First, certain Fox News reporters and some military types drive me nuts mispronouncing this. It's "kash", not "kash-ay" (cachet, which is pronounced that way, is related by origin but is quite distinct in meaning) and that's all that needs to be said. Except perhaps "Foo!" toward those who perpetuate this barbarism. I get grumpy about this kind of thing: I also deplore the recent trend of using "monetize" where "commercialize" is the proper word. Anyway..

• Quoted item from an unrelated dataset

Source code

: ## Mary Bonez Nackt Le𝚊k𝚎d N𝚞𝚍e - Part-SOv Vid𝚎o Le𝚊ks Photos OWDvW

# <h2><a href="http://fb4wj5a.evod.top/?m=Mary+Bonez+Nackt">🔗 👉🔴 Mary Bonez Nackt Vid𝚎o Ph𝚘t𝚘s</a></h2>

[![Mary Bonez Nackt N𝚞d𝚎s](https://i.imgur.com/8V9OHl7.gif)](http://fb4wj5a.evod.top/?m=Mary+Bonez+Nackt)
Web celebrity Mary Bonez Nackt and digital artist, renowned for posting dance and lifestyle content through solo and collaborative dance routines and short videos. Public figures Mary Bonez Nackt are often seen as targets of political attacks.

The barbarians are referring to weapons caches, and we'll be looking at data caching (instructions just being a form of data too), but it's the same idea: storing something where you can get it when you need it. In the case of computers, we aren't trying to hide data, just make our access to it quicker or more convenient. Speed sometimes come from faster storage: ram is faster than a disk drive, cpu cache memory is faster than ram, and on chip pipelines are faster still. Other times it comes from using indexes (often hashes), and very often both are used.

Levels of cache

There are multiple levels of caching going on in any modern computer system. Consider just a simple "cat /etc/termcap". There's so much going on there I'll probably miss something, but we'll give it a try:

  • The cat executable needs to be loaded into memory so that it can run. Before that can happen, we have to find "cat". The places to look are stored in the PATH variable, which is a cache. To look within a given PATH, directories have to be searched and the OS keeps a cache of directory names to help that process. It's the "namei" cache, and examining its performance with sar (if you have it) is one of many ways you can see when people actually start working (as opposed to when they logged in). As people actually start accessing files, cache misses will likely show up in the stats.

  • There's an inode cache that will be used once the desired inode number is determined. That helps tell us where the data blocks of the "cat" executable actually are.

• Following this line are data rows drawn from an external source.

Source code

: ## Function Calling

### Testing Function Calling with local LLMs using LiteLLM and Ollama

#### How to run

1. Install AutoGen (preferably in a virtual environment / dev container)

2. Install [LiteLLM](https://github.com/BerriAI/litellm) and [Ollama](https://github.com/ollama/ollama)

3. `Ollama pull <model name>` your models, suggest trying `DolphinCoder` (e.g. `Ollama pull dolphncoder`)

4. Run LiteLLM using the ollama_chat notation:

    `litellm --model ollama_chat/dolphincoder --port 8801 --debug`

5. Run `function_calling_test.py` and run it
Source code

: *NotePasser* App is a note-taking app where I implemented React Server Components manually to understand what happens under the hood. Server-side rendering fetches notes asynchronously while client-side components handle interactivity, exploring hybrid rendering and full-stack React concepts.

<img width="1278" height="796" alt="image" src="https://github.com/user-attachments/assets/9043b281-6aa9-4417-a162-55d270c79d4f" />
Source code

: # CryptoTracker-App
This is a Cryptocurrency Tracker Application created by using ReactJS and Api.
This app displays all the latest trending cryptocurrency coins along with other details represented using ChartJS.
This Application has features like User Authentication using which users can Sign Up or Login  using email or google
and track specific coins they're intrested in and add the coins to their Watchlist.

  • The kernel's buffer cache will be consulted for "cat"'s data blocks, and because of read-ahead, some data will come from that cache even if it wasn't there to begin with.

  • The CPU has its own cache of data; multiple levels of caches, actually, so anything that is read, code or data, will move through those caches too.

  • All of "cat" isn't actually loaded into memory; only enough of it to get started is actually brought in. The virtual memory system will pull in more of it as it is needed, but it also may put parts of it (or even all of it under the worst conditions) out to swap, which of course is yet another cache.

  • As "cat" uses shared libraries, those are probably in cache and (depending on the OS) there may be a special cach for that code.

  • Before cat can read the file, it has to find it. The namei cache will be used again. So of course will the cpu caches, and the buffer cache, and the inode cache.

  • Once it has located the actual inode, cat will start requesting data blocks from the disk. Each access will be checked against the kernel's buffer cache again, and the cpu caches will do their part as usual.

    On most Unixes, the file system buffer cache is a tunable parameter that you can often adjust for better performance. If you have lots of memory that isn't otherwise being used, this can be a smart move. On Linux, however, most of unused memory is automatically assigned for that use. That sometimes makes people nervous, because they see (from 'cat /proc/meminfo' or from 'top') that most of their memory is in use. There's nothing to be concerned about, because as soon as anything needs memory, the system will give it up from the buffer cache.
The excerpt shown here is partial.